The real Menil

The thematically unrelated yet oddly complementary areas she and her husband, the Schlumberger executive John de Menil, focused on—surrealist and twentieth-century painting and sculpture, African and Northwest American tribal artifacts, antiquities from the Paleolithic to the classical, and Byzantine art—give the Menil Collection an intensely personal character, reminiscent of the renowned Barnes Foundation in Merion, Pennsylvania, with a comparable mix of quality and quirkiness that makes it impossible to confuse it with any other museum.

One key to understanding the Menil Collection’s magic can be found in the couple’s intriguing Houston house, where they combined severely reductive architecture with voluptuously sculptural objects decades before Piano’s luminous galleries were installed to similarly striking effect. The timeless time capsule of the Menil house, albeit in an imperfect state of presentation at the moment, is administered by the Menil Collection, which uses it for special events, and it is not open to the general public.

Apart from illuminating a significant chapter in American patronage and taste, the Menil house is an architectural landmark in its own right (Fig. 2). Designed by Philip Johnson in 1949—the same year he began his breakthrough Glass House in New Canaan, Connecticut—this was his first building for anyone other than himself. It was also the first modern residence in Houston’s staid River Oaks section, which caused some embarrassment to at least one of the family’s five children, the photographer Adelaide de Menil. “As a teenager I longed to live in a ‘normal’ house like everyone else,” she told me not long ago.

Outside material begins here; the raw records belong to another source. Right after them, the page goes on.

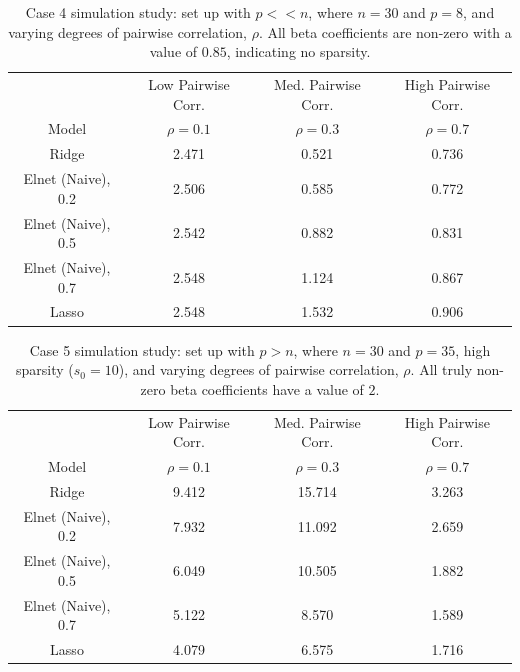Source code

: \begin{table}[H]
\centering
\begin{tabular}{||c c c c||} 
\hline
& Low Pairwise Corr. & Med. Pairwise Corr. & High Pairwise Corr. \\ [0.5ex] 
Model & $\rho=0.1$ & $\rho=0.3$ & $\rho=0.7$\\ [0.5ex]
\hline\hline
Ridge & \cellcolor{pink!60}2.471 & \cellcolor{pink!60}0.521 & \cellcolor{pink!60}0.736\\ 
\hline
Elnet (Naive), 0.2 & 2.506 & 0.585 & 0.772\\
\hline
Elnet (Naive), 0.5 & 2.542 & 0.882 & 0.831\\
\hline
Elnet (Naive), 0.7 & 2.548 & 1.124 & 0.867\\
\hline
Lasso & 2.548 & 1.532 & 0.906\\
\hline
\end{tabular}
\caption[Case 4 simulation study]{Case 4 simulation study: set up with $p<<n$, where $n=30$ and $p=8$, and varying degrees of pairwise correlation, $\rho$. All beta coefficients are non-zero with a value of $0.85$, indicating no sparsity.}
\label{tab:case4}
\end{table}

\begin{table}[H]
\centering
\begin{tabular}{||c c c c||} 
\hline
& Low Pairwise Corr. & Med. Pairwise Corr. & High Pairwise Corr. \\ [0.5ex] 
Model & $\rho=0.1$ & $\rho=0.3$ & $\rho=0.7$\\ [0.5ex]
\hline\hline
Ridge & 9.412 & 15.714 & 3.263\\ 
\hline
Elnet (Naive), 0.2 & 7.932 & 11.092 & 2.659\\
\hline
Elnet (Naive), 0.5 & 6.049 & 10.505 & 1.882\\
\hline
Elnet (Naive), 0.7 & 5.122 & 8.570 & \cellcolor{pink!60}1.589 \\
\hline
Lasso & \cellcolor{pink!60}4.079 & \cellcolor{pink!60}6.575 & 1.716 \\
\hline
\end{tabular}
\caption[Case 5 simulation study]{Case 5 simulation study: set up with $p>n$, where $n=30$ and $p=35$, high sparsity ($s_0=10$), and varying degrees of pairwise correlation, $\rho$. All truly non-zero beta coefficients have a value of $2$.}
\label{tab:case5}
\end{table}

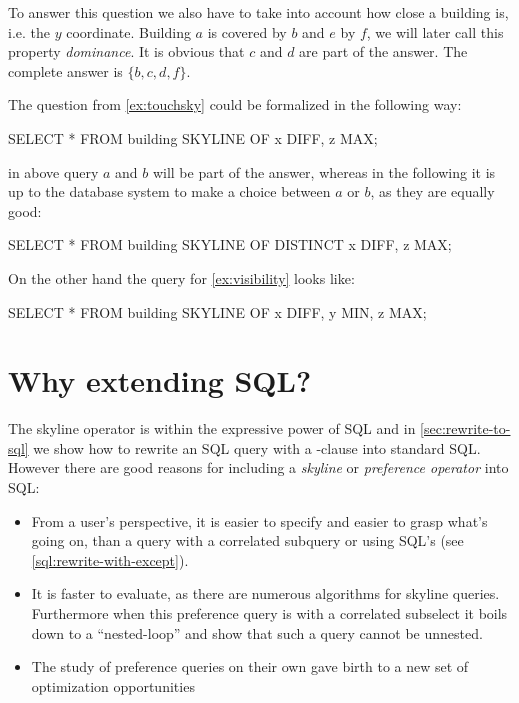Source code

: \begin{example}\label{ex:visibility}
To answer this question we also have to take into account how close a
building is, i.e. the $y$ coordinate.  Building $a$ is covered by $b$
and $e$ by $f$, we will later call this property \emph{dominance}. It
is obvious that $c$ and $d$ are part of the answer. The complete
answer is $\{b, c, d, f\}$.
\end{example}

\noindent
The question from \autoref{ex:touchsky} could be formalized in the
following way:

\begin{interactive}
SELECT * FROM building SKYLINE OF x DIFF, z MAX;
\end{interactive}

\noindent
in above query $a$ and $b$ will be part of the answer, whereas in the following
it is up to the database system to make a choice between $a$ or $b$, as they 
are equally good:

\begin{interactive}
SELECT * FROM building SKYLINE OF DISTINCT x DIFF, z MAX;
\end{interactive}

\noindent
On the other hand the query for \autoref{ex:visibility} looks like:

\begin{interactive}
SELECT * FROM building SKYLINE OF x DIFF, y MIN, z MAX;
\end{interactive}

\section{Why extending SQL?}
The skyline operator is within the expressive power of SQL and in
\autoref{sec:rewrite-to-sql} we show how to rewrite an SQL query with
a -clause into standard SQL. 
However there are good reasons for including a \emph{skyline} or 
\emph{preference operator} into SQL:

\begin{itemize}
\item 
From a user's perspective, it is easier to specify and easier to grasp
what's going on, than a query with a correlated subquery or using
SQL's  (see \autoref{sql:rewrite-with-except}).

\item
It is faster to evaluate, as there are numerous algorithms for skyline
queries. Furthermore when this preference query is with a correlated
subselect it boils down to a \naive ``nested-loop'' and
\citet{Grust1997, Braumandl1998} show that such a query cannot be
unnested.

\item
The study of preference queries on their own gave birth to a new set
of optimization opportunities \citep{Chomicki2003a, Kiessling2003}
\end{itemize}

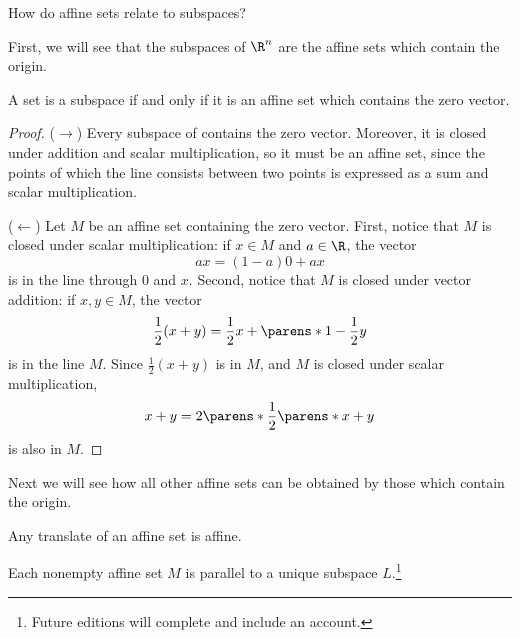 

How do affine sets relate to subspaces?


First, we will see that the subspaces of $\R^n$ are the affine sets which contain the origin.

\begin{prop}

A set is a subspace if and only if it is an affine set which contains the zero vector.

\begin{proof}

($\rightarrow$) Every subspace of contains the zero vector. Moreover, it is closed under addition and scalar multiplication, so it must be an affine set, since the points of which the line consists between two points is expressed as a sum and scalar multiplication.

($\leftarrow$) Let $M$ be an affine set containing the zero vector. First, notice that $M$ is closed under scalar multiplication: if $x \in M$ and $a \in \R$, the vector
$$
  ax = (1 - a)0 + ax
$$
is in the line through $0$ and $x$.
Second, notice that $M$ is closed under vector addition: if $x, y \in M$, the vector
$$
  \frac{1}{2}(x + y) = \frac{1}{2}x + \parens*{1 - \frac{1}{2}}y
$$
is in the line $M$.
  Since $\frac{1}{2}(x + y)$ is in $M$, and $M$ is closed under scalar multiplication,
$$
  x + y = 2\parens*{\frac{1}{2}\parens*{x + y}}
$$
is also in $M$.

\end{proof}

\end{prop}

Next we will see how all other affine sets can be obtained by those which contain the origin.


Any translate of an affine set is affine.

\begin{prop}

  Each nonempty affine set $M$ is parallel to a unique subspace $L$.\footnote{Future editions will complete and include an account.}

\end{prop}
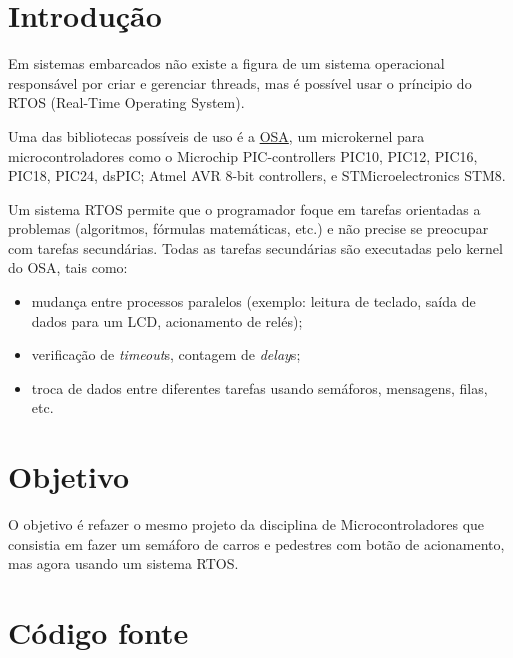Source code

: \section{Introdução}\label{introduuxe7uxe3o}

Em sistemas embarcados não existe a figura de um sistema operacional
responsável por criar e gerenciar threads, mas é possível usar o
príncipio do RTOS (Real-Time Operating System).

Uma das bibliotecas possíveis de uso é a
\href{http://www.pic24.ru/doku.php/en/osa/ref/intro}{OSA}, um
microkernel para microcontroladores como o Microchip PIC-controllers
PIC10, PIC12, PIC16, PIC18, PIC24, dsPIC; Atmel AVR 8-bit controllers, e
STMicroelectronics STM8.

Um sistema RTOS permite que o programador foque em tarefas orientadas a
problemas (algoritmos, fórmulas matemáticas, etc.) e não precise se
preocupar com tarefas secundárias. Todas as tarefas secundárias são
executadas pelo kernel do OSA, tais como:

\begin{itemize}
\itemsep1pt\parskip0pt
\item
  mudança entre processos paralelos (exemplo: leitura de teclado, saída
  de dados para um LCD, acionamento de relés);
\item
  verificação de \emph{timeout}s, contagem de \emph{delay}s;
\item
  troca de dados entre diferentes tarefas usando semáforos, mensagens,
  filas, etc.
\end{itemize}

\section{Objetivo}\label{objetivo}

O objetivo é refazer o mesmo projeto da disciplina de Microcontroladores
que consistia em fazer um semáforo de carros e pedestres com botão de
acionamento, mas agora usando um sistema RTOS.

\section{Código fonte}\label{cuxf3digo-fonte}

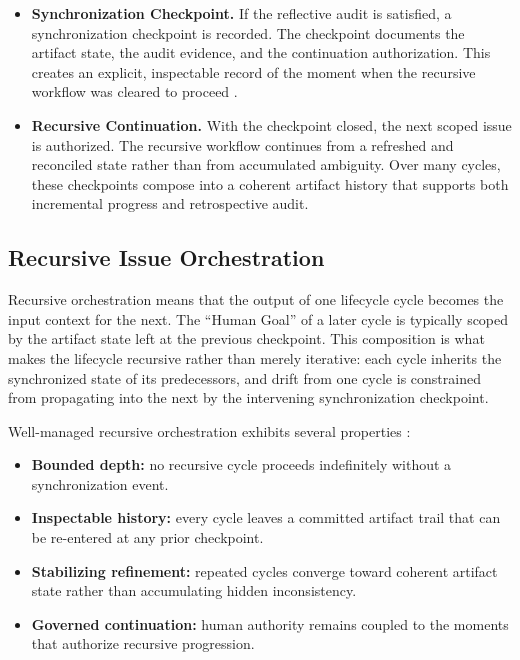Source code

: \begin{itemize}
  \item \textbf{Synchronization Checkpoint.} If the reflective audit is satisfied, a synchronization checkpoint is recorded. The checkpoint documents the artifact state, the audit evidence, and the continuation authorization. This creates an explicit, inspectable record of the moment when the recursive workflow was cleared to proceed \cite{Chandy1985DistributedSnapshots}.

  \item \textbf{Recursive Continuation.} With the checkpoint closed, the next scoped issue is authorized. The recursive workflow continues from a refreshed and reconciled state rather than from accumulated ambiguity. Over many cycles, these checkpoints compose into a coherent artifact history that supports both incremental progress and retrospective audit.
\end{itemize}

\subsection{Recursive Issue Orchestration}

Recursive orchestration means that the output of one lifecycle cycle becomes the input context for the next. The ``Human Goal'' of a later cycle is typically scoped by the artifact state left at the previous checkpoint. This composition is what makes the lifecycle recursive rather than merely iterative: each cycle inherits the synchronized state of its predecessors, and drift from one cycle is constrained from propagating into the next by the intervening synchronization checkpoint.

Well-managed recursive orchestration exhibits several properties \cite{Wiener1948Cybernetics,Beer1972BrainFirm}:
\begin{itemize}
  \item \textbf{Bounded depth:} no recursive cycle proceeds indefinitely without a synchronization event.
  \item \textbf{Inspectable history:} every cycle leaves a committed artifact trail that can be re-entered at any prior checkpoint.
  \item \textbf{Stabilizing refinement:} repeated cycles converge toward coherent artifact state rather than accumulating hidden inconsistency.
  \item \textbf{Governed continuation:} human authority remains coupled to the moments that authorize recursive progression.
\end{itemize}

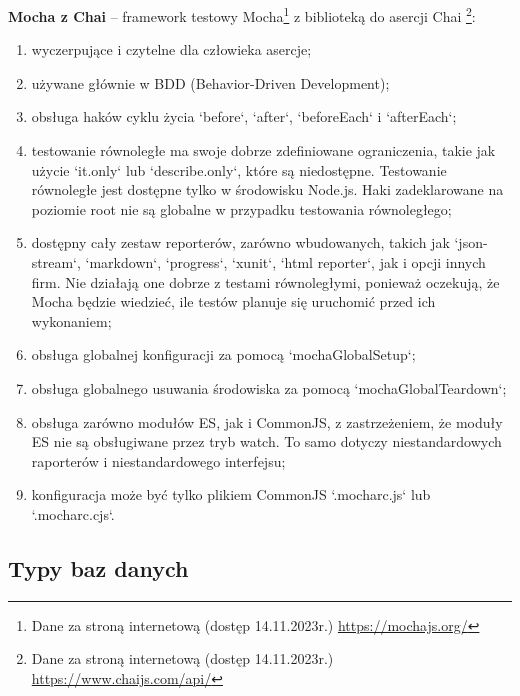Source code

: \documentclass[12pt, a4paper, twoside, openany]{book}
\begin{document}
\textbf{Mocha z Chai} -- framework testowy Mocha\footnote{Dane za stroną internetową (dostęp 14.11.2023r.) \url{https://mochajs.org/}} z biblioteką do asercji Chai \footnote{Dane za stroną internetową (dostęp 14.11.2023r.) \url{https://www.chaijs.com/api/}}:
\begin{enumerate}[label=--]
    \item wyczerpujące i czytelne dla człowieka asercje;
    \item używane głównie w BDD (Behavior-Driven Development);
    \item obsługa haków cyklu życia `before`, `after`, `beforeEach` i `afterEach`;
    \item testowanie równoległe ma swoje dobrze zdefiniowane ograniczenia, takie jak użycie `it.only` lub `describe.only`, które są niedostępne. Testowanie równoległe jest dostępne tylko w środowisku Node.js. Haki zadeklarowane na poziomie root nie są globalne w przypadku testowania równoległego;
    \item dostępny cały zestaw reporterów, zarówno wbudowanych, takich jak `json-stream`, `markdown`, `progress`, `xunit`, `html reporter`, jak i opcji innych firm. Nie działają one dobrze z testami równoległymi, ponieważ oczekują, że Mocha będzie wiedzieć, ile testów planuje się uruchomić przed ich wykonaniem;
    \item obsługa globalnej konfiguracji za pomocą `mochaGlobalSetup`;
    \item obsługa globalnego usuwania środowiska za pomocą `mochaGlobalTeardown`;
    \item obsługa zarówno modułów ES, jak i CommonJS, z zastrzeżeniem, że moduły ES nie są obsługiwane przez tryb watch. To samo dotyczy niestandardowych raporterów i niestandardowego interfejsu;
    \item konfiguracja może być tylko plikiem CommonJS `.mocharc.js` lub `.mocharc.cjs`.
\end{enumerate}

\subsection{Typy baz danych}
\end{document}
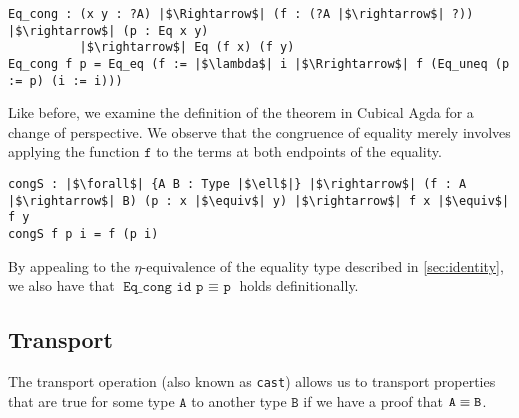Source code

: \documentclass[12pt,twoside,maitrise]{dms}
\theoremstyle{definition}
\numberwithin{equation}{section}
\numberwithin{table}{chapter}
\numberwithin{figure}{chapter}
\newcommand\id[1] {\texttt{#1}}
\newcommand\fn[1] {\texttt{#1}}
\begin{document}
\begin{verbatim}
Eq_cong : (x y : ?A) |$\Rightarrow$| (f : (?A |$\rightarrow$| ?)) |$\rightarrow$| (p : Eq x y)
          |$\rightarrow$| Eq (f x) (f y)
Eq_cong f p = Eq_eq (f := |$\lambda$| i |$\Rrightarrow$| f (Eq_uneq (p := p) (i := i)))
\end{verbatim}

Like before, we examine the definition of the theorem in Cubical Agda for a
change of perspective. We observe that the congruence of equality merely
involves applying the function $\id{f}$ to the terms at both endpoints of the
equality.

\begin{verbatim}
congS : |$\forall$| {A B : Type |$\ell$|} |$\rightarrow$| (f : A |$\rightarrow$| B) (p : x |$\equiv$| y) |$\rightarrow$| f x |$\equiv$| f y
congS f p i = f (p i)
\end{verbatim}

By appealing to the $\eta$-equivalence of the equality type described in
\autoref{sec:identity}, we also have that $\fn{Eq\_cong id p $\equiv$ p}$ holds
definitionally.

\subsection*{Transport}
The transport operation (also known as {\id{cast}}) allows us to transport
properties that are true for some type $\id{A}$ to another type $\id{B}$ if we
have a proof that $\eqtype{\id{A}}{\id{B}}$.

\end{document}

For the first fifteen years of Johnson’s career he followed the international style principles of his idol, Ludwig Mies van der Rohe (1886–1969). The Menil house relates closely to Mies’s flat-roofed, redbrick courtyard house series of the 1930s in Germany. Alas, this pedestrian adaptation lacked Mies’s sharpness, or even the élan of Johnson’s own Glass House (another Miesian knockoff).

Although the Menils were pleased with the external appearance of the finished product (and Dominique’s sister and brother-in-law were sufficiently impressed to order their own house from Johnson), the owners found the interiors disappointing. Never ones to be cowed by an architect, they took matters into their own hands and had four windows punched into the forbidding exterior. Later on they asked a local architect, Howard Barnstone, to add a steel-frame barrel- vaulted tent to cover the building’s central glass-walled atrium, which they filled with tropical plants.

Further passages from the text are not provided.